Beşiktaş da mağlup olabilirdi.
F.Bahçe de belki tesadüfen kazanabilirdi.
Ama iki takım arasındaki futbola baktığınızda birinden keyif aldık.
Beşiktaş'tan... Niye, şahsiyetli bir futbol oynadılar. Mağlup olurlar mıydı?
Olurlardı... Fenerbahçe'ye bakıyorsunuz.
Ne oynadı? Futbol mu? Hayır. Top mu oynadı? O da hayır. Peki ne oynadı?
Bugün beyanatları duyarsınız;
"Hakem çok kötüydü. Manchester sahası çamurdu. Bizim hakkımızı UEFA yedi" İMZA: Aziz Yıldırım. Ama şunu unutmayalım.

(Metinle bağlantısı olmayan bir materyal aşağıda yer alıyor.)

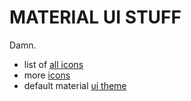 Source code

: # MATERIAL UI STUFF


Damn. 
* list of [all icons](https://material.io/tools/icons/?search=pdf&icon=picture_as_pdf&style=outline)
* more [icons](https://material-ui.com/components/material-icons/)
* default material [ui theme](https://material-ui.com/customization/default-theme/)
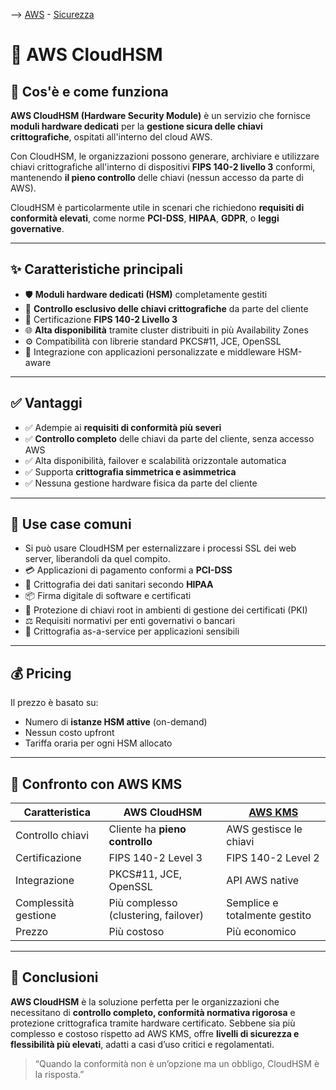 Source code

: --> [AWS](/00-Intro/AWS.md)  -  [Sicurezza](/09-Sicurezza-Compliance-Governance/Sicurezza-Compliance-Governance.md)
# 🔐 AWS CloudHSM

## 📘 Cos'è e come funziona

**AWS CloudHSM (Hardware Security Module)** è un servizio che fornisce **moduli hardware dedicati** per la **gestione sicura delle chiavi crittografiche**, ospitati all'interno del cloud AWS.  

Con CloudHSM, le organizzazioni possono generare, archiviare e utilizzare chiavi crittografiche all'interno di dispositivi **FIPS 140-2 livello 3** conformi, mantenendo **il pieno controllo** delle chiavi (nessun accesso da parte di AWS).

CloudHSM è particolarmente utile in scenari che richiedono **requisiti di conformità elevati**, come norme **PCI-DSS**, **HIPAA**, **GDPR**, o **leggi governative**.

---

## ✨ Caratteristiche principali

- 🛡️ **Moduli hardware dedicati (HSM)** completamente gestiti
- 🔑 **Controllo esclusivo delle chiavi crittografiche** da parte del cliente
- 🧪 Certificazione **FIPS 140-2 Livello 3**
- 🌐 **Alta disponibilità** tramite cluster distribuiti in più Availability Zones
- ⚙️ Compatibilità con librerie standard PKCS#11, JCE, OpenSSL
- 🔗 Integrazione con applicazioni personalizzate e middleware HSM-aware

---

## ✅ Vantaggi

- ✅ Adempie ai **requisiti di conformità più severi**
- ✅ **Controllo completo** delle chiavi da parte del cliente, senza accesso AWS
- ✅ Alta disponibilità, failover e scalabilità orizzontale automatica
- ✅ Supporta **crittografia simmetrica e asimmetrica**
- ✅ Nessuna gestione hardware fisica da parte del cliente

---

## 🚀 Use case comuni

- Si può usare CloudHSM per esternalizzare i processi SSL dei web server, liberandoli da quel compito.
- 💳 Applicazioni di pagamento conformi a **PCI-DSS**
- 🏥 Crittografia dei dati sanitari secondo **HIPAA**
- 📦 Firma digitale di software e certificati
- 🔐 Protezione di chiavi root in ambienti di gestione dei certificati (PKI)
- ⚖️ Requisiti normativi per enti governativi o bancari
- 🔗 Crittografia as-a-service per applicazioni sensibili

---

## 💰 Pricing

Il prezzo è basato su:

- Numero di **istanze HSM attive** (on-demand)
- Nessun costo upfront
- Tariffa oraria per ogni HSM allocato


---

## 🔄 Confronto con AWS KMS

| Caratteristica        | AWS CloudHSM                        | [AWS KMS](/09-Sicurezza-Compliance-Governance/Sicurezza/AWS-KMS.md)                               |
|------------------------|--------------------------------------|----------------------------------------|
| Controllo chiavi       | Cliente ha **pieno controllo**       | AWS gestisce le chiavi                 |
| Certificazione         | FIPS 140-2 Level 3                   | FIPS 140-2 Level 2                     |
| Integrazione           | PKCS#11, JCE, OpenSSL                | API AWS native                         |
| Complessità gestione   | Più complesso (clustering, failover) | Semplice e totalmente gestito          |
| Prezzo                 | Più costoso                          | Più economico                          |

---

## 📌 Conclusioni

**AWS CloudHSM** è la soluzione perfetta per le organizzazioni che necessitano di **controllo completo, conformità normativa rigorosa** e protezione crittografica tramite hardware certificato. Sebbene sia più complesso e costoso rispetto ad AWS KMS, offre **livelli di sicurezza e flessibilità più elevati**, adatti a casi d’uso critici e regolamentati.

> “Quando la conformità non è un’opzione ma un obbligo, CloudHSM è la risposta.”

Mourinho son maçtan 7 futbolcuyu oynatmadı, İbrahimovic yoktu.
Ama F.Bahçe yönetimi. "Niye bize karşı İbrahimovic'i oynatmadın. Bizi aşağıladın ey Mourinho" da diyebilir.
Mourinho da bu tehdit karşısında dizleri ve ayakları titrer, "Gelecek maçta mutlak oynatacağım merak etmeyin" der!